What is required = Reproduce, with no edits, the line that contains "in the flesh, but made" and all the lines that follow it, ending with the last line of the records.

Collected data
↓↓↓
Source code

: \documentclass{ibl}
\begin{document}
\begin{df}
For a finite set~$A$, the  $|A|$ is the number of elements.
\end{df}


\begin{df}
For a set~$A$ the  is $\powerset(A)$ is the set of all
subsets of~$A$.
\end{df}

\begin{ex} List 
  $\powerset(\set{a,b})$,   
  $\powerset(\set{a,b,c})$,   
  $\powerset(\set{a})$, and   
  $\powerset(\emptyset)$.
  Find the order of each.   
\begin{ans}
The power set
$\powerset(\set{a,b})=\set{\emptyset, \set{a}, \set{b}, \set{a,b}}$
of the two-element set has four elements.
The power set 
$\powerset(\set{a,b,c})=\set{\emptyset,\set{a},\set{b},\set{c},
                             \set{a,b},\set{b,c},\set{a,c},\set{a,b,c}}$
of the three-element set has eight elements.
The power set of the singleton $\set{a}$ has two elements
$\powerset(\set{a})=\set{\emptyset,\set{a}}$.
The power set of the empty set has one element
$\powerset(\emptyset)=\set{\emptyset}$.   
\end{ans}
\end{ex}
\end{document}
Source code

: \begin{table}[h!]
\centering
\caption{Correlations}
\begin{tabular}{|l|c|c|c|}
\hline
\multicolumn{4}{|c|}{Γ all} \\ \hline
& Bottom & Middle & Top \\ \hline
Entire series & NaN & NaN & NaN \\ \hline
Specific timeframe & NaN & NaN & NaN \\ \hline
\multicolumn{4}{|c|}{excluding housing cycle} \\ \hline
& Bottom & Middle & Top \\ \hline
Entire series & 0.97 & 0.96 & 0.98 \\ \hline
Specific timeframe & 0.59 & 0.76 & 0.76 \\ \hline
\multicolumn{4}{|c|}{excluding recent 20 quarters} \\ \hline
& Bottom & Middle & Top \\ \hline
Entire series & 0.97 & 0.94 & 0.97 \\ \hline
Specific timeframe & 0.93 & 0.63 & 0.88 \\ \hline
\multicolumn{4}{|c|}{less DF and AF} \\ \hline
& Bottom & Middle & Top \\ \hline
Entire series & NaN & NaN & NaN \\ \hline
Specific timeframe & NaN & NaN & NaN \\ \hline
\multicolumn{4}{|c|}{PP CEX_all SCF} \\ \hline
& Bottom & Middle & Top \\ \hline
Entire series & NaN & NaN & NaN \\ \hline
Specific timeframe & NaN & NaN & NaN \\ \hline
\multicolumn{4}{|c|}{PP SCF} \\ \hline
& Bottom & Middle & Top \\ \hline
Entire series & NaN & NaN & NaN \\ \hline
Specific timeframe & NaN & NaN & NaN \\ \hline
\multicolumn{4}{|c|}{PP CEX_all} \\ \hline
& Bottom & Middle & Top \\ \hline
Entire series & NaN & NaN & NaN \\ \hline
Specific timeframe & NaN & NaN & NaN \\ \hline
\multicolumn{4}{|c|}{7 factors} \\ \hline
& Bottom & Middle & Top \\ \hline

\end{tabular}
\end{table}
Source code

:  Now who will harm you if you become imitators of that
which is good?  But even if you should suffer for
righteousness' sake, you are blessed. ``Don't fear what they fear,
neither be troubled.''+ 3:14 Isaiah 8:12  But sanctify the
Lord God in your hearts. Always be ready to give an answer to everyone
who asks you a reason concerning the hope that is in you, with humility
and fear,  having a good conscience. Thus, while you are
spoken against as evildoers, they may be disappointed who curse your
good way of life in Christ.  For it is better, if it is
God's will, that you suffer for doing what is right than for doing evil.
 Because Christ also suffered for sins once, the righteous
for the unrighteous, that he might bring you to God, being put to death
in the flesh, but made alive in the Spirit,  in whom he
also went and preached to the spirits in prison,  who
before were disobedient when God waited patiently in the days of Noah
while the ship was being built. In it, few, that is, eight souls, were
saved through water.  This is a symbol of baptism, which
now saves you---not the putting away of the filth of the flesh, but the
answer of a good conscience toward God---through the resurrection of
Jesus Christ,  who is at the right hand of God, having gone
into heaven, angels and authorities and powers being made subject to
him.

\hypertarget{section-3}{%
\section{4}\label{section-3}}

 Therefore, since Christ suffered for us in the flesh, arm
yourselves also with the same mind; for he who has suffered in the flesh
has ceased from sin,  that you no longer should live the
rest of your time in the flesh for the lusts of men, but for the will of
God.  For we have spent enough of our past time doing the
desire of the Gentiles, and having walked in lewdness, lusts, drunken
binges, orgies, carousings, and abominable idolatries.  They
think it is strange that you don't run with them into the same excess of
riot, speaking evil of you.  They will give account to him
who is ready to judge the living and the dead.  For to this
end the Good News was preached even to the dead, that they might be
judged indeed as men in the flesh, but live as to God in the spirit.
↑↑↑
Task solution =
in the flesh, but made alive in the Spirit,  in whom he
also went and preached to the spirits in prison,  who
before were disobedient when God waited patiently in the days of Noah
while the ship was being built. In it, few, that is, eight souls, were
saved through water.  This is a symbol of baptism, which
now saves you---not the putting away of the filth of the flesh, but the
answer of a good conscience toward God---through the resurrection of
Jesus Christ,  who is at the right hand of God, having gone
into heaven, angels and authorities and powers being made subject to
him.

\hypertarget{section-3}{%
\section{4}\label{section-3}}

 Therefore, since Christ suffered for us in the flesh, arm
yourselves also with the same mind; for he who has suffered in the flesh
has ceased from sin,  that you no longer should live the
rest of your time in the flesh for the lusts of men, but for the will of
God.  For we have spent enough of our past time doing the
desire of the Gentiles, and having walked in lewdness, lusts, drunken
binges, orgies, carousings, and abominable idolatries.  They
think it is strange that you don't run with them into the same excess of
riot, speaking evil of you.  They will give account to him
who is ready to judge the living and the dead.  For to this
end the Good News was preached even to the dead, that they might be
judged indeed as men in the flesh, but live as to God in the spirit.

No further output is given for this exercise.